Child Welfare Grahamstown has faced delayed subsidy payments from the Department of Social Development (DSD) for more than 15 years, and despite the organisation’s critical work in the community, pleas for timely payments and better communications seem to go unheard. This year, the organisation received their subsidy only in September, a delay of more than five months.
“The NGO is subsidising government work”, said Director Woineshet Bischoff. “Nowhere in the world is foster care done by an NGO except in South Africa.
“We are really worried about the future”, Bischoff told Grocott’s Mail.
Her concern is well founded, with at least one neighbouring branch of the national organisation scuppered by financial uncertainty. By the end of 2017, East London Child Welfare was forced to close its doors after ongoing delays in payment put the organisation on its back, financially.
Child Welfare Grahamstown runs a number local programmes, including a preschool with 60 learners, a cluster foster home with 16 children and a literacy and numeracy programme for 80 children. The organisation is classified as a child protection organisation (CPO) and works with the DSD to assist vulnerable children.
Years and years of delayed payments have resulted in Child Welfare tapping into reserve funding, a measure that should only happen in case of emergencies. “This is the biggest stress”, said Social Work Manager Kim Wright. “NGOs also have staff!” she emphasised.
Child Welfare receives a subsidy for only nine of their staff members: six social workers, two auxiliary social workers and one chief social worker. The social work subsidy is roughly R11 266 per month, which is less than 75 percent of an entry level government social worker’s wage. As a result, Child Welfare is left to raise the additional 25 percent to pay their staff liveable wages.
Additional funding for salaries comes from the National Lottery Commission, said Bischoff.
In addition to subsidies for social work, Child Welfare also receives a small subsidy for their three foster parents, as well as R15 per learner per day attending the pre-school. 45 children attend the pre-school, which could translate into R2 200 per month if every child attended every day.
While organisations like McKaiser Old Age Home receive their subsidy monthly, child protection organisations receive theirs quarterly.
Child Welfare Grahamstown said communication with DSD was abysmal; emails bounced, documents were never signed and there were seldom people taking responsibility.
However, despite delayed payments and communication hardships, Bischoff said they generally had a good relationship with the Department.
Resigned
Child Welfare is not the only organisation caring for vulnerable children that’s been put at risk by delayed payments, Eluxolweni Child and Youth Care Centre (CYCC) has had the same challenges.
Eluxolweni’s Manager, Jane Bradshaw, said the organisation had never received its subsidy on time.
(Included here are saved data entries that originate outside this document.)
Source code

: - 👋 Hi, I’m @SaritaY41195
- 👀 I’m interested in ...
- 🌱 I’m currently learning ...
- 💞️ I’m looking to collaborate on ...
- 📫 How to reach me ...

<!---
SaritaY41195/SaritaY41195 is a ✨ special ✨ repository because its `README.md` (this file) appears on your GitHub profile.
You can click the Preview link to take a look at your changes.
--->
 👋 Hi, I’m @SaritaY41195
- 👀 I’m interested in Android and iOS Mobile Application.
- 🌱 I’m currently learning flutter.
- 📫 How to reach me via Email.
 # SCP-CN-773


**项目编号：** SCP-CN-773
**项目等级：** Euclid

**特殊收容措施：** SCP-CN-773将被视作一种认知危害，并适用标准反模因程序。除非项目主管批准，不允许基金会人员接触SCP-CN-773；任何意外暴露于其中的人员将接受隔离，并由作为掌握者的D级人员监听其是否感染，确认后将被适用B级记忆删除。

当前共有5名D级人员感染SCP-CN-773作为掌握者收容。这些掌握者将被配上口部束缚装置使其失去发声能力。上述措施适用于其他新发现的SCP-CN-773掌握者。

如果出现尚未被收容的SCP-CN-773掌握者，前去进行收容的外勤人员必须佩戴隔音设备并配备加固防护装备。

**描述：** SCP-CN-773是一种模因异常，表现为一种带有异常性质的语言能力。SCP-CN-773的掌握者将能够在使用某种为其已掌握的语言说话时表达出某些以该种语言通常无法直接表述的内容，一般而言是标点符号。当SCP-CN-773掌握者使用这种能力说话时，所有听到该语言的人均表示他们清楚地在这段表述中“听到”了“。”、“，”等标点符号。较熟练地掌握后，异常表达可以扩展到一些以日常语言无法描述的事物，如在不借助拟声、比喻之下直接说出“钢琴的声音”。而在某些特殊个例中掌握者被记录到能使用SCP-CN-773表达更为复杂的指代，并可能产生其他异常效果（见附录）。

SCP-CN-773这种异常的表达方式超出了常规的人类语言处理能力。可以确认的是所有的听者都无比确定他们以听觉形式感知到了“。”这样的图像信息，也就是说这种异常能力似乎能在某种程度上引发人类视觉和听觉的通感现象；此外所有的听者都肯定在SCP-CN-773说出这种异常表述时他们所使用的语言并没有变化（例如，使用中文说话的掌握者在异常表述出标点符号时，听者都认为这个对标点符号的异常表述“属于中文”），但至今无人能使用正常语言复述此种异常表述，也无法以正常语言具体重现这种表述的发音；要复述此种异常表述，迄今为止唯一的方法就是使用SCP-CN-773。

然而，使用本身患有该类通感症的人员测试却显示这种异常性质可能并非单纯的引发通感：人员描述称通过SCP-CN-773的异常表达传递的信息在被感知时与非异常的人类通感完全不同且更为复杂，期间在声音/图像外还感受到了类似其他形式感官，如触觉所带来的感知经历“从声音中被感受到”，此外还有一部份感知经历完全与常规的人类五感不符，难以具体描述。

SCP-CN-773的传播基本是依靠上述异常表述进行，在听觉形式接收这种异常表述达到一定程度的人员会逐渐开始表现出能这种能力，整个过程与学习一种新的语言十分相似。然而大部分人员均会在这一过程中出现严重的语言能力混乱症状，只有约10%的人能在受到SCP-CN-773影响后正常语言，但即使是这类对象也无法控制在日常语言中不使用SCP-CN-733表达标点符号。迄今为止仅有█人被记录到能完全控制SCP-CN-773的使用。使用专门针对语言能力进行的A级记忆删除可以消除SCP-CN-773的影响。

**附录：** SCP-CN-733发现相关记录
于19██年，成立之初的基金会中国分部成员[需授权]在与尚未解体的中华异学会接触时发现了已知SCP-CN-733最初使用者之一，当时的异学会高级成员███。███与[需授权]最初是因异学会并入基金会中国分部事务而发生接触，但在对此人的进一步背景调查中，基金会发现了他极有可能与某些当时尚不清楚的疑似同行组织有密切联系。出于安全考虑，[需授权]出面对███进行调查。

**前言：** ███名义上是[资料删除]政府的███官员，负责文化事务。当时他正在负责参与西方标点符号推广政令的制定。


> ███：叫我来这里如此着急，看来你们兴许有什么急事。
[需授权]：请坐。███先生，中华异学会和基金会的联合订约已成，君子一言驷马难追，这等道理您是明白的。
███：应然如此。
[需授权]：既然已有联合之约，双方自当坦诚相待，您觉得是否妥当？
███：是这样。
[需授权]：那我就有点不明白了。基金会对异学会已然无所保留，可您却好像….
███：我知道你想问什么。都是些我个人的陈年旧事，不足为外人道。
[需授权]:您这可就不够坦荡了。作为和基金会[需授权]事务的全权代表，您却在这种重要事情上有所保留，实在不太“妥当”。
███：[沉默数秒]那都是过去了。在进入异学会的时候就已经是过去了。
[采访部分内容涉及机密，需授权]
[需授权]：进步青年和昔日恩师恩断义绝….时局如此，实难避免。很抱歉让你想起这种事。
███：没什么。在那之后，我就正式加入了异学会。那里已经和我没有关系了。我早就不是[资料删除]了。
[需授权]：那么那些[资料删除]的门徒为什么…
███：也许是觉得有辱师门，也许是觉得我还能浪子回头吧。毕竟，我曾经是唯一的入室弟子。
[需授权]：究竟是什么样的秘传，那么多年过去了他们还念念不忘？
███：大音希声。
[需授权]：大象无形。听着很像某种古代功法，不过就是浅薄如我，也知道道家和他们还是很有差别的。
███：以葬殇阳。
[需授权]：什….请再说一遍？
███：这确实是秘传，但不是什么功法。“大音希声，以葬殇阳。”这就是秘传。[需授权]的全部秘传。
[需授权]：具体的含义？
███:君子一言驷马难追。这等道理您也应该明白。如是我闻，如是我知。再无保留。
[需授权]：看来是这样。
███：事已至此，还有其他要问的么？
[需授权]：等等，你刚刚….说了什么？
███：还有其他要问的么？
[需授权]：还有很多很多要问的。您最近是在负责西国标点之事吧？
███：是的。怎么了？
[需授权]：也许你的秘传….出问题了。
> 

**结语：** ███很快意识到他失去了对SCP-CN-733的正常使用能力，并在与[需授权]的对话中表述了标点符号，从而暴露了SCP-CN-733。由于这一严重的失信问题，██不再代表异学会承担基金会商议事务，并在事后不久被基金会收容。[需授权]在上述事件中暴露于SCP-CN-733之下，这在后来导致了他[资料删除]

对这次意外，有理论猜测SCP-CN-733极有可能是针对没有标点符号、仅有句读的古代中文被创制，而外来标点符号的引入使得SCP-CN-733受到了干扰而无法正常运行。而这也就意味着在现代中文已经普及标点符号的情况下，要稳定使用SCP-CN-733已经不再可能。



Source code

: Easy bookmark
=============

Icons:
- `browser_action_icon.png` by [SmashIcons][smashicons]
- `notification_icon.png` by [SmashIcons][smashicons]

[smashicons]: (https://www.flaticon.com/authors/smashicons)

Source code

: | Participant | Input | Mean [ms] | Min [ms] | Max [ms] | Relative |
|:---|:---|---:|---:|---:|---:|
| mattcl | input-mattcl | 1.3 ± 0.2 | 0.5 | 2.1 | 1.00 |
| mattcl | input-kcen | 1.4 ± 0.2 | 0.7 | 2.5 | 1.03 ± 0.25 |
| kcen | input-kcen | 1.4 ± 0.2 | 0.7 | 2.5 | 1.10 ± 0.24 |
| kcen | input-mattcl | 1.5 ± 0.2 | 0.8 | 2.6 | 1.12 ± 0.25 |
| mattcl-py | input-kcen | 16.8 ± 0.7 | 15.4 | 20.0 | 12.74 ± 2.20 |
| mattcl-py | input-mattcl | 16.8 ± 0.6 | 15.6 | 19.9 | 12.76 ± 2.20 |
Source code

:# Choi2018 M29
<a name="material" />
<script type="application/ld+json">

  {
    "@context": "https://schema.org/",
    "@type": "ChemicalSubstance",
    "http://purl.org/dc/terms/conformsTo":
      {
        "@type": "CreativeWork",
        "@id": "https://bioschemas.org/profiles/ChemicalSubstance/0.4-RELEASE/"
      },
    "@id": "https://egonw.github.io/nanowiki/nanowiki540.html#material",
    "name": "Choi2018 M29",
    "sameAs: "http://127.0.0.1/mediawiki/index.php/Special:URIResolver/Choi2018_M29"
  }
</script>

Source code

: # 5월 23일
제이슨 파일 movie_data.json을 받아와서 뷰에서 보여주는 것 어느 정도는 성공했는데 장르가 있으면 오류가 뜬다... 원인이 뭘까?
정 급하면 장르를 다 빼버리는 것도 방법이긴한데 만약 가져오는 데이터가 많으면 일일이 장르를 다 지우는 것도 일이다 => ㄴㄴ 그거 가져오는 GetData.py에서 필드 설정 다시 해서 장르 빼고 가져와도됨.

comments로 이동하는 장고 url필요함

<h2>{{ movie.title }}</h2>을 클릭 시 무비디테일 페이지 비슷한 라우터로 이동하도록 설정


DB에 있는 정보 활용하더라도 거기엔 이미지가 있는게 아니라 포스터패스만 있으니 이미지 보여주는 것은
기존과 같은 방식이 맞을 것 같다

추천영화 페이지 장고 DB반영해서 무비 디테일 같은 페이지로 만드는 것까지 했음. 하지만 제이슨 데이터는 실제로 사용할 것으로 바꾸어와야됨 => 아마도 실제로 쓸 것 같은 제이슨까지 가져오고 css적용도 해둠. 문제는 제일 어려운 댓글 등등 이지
Eluxolweni is one of two CCYCs in the District: the other is in Graaff Reinet.
“The contract states that we will get [the subsidy]quarterly, and it also states that if we don’t comply, they can cut funding,” said Bradshaw. “Raising salaries is extremely difficult, and we did use more money for salaries in the previous financial year than we should have, so we’re being watched.
“By mid-May we were in crisis,” said Bradshaw. “We could only pay our staff half their salary on 22 May and we couldn’t pay them anything in June.
“That resulted in terrible suffering by the staff”, she said, “and four resigned.”
Eluxolweni has 10 staff members, but only four carers and one social worker are subsidised.
Bradshaw said Eluxolweni had never received any formal communication about the delayed payments; instead they had heard it from other organisations.
“Government officials and teachers all get paid in April, the beginning of the financial year, so why can’t they plan that [the]organisations they fund can also be paid in April. That’s my big, big question! Why do we have to wait six weeks or two, three four months because it needs the correct kind of planning,” said Bradshaw.
“How do you judge a country? By how it treats its children, its elderly and its disabled,” she emphasised.
Seeming to confirm the allegations of poor communication from DSD, Grocott’s Mail did not receive any response to a set of questions sent for comment. The questions concerned Child Welfare as well as Eluxolweni.
“The price of vulnerability” is an investigative series looking at the effect subsidy delays have on NPOs and the people they care for. The longer the delay, the more vulnerable these NPOs are, and it comes at a terrible price. Previously, Grocott’s Mail has written about the McKaiser Old Age Home and Safe House.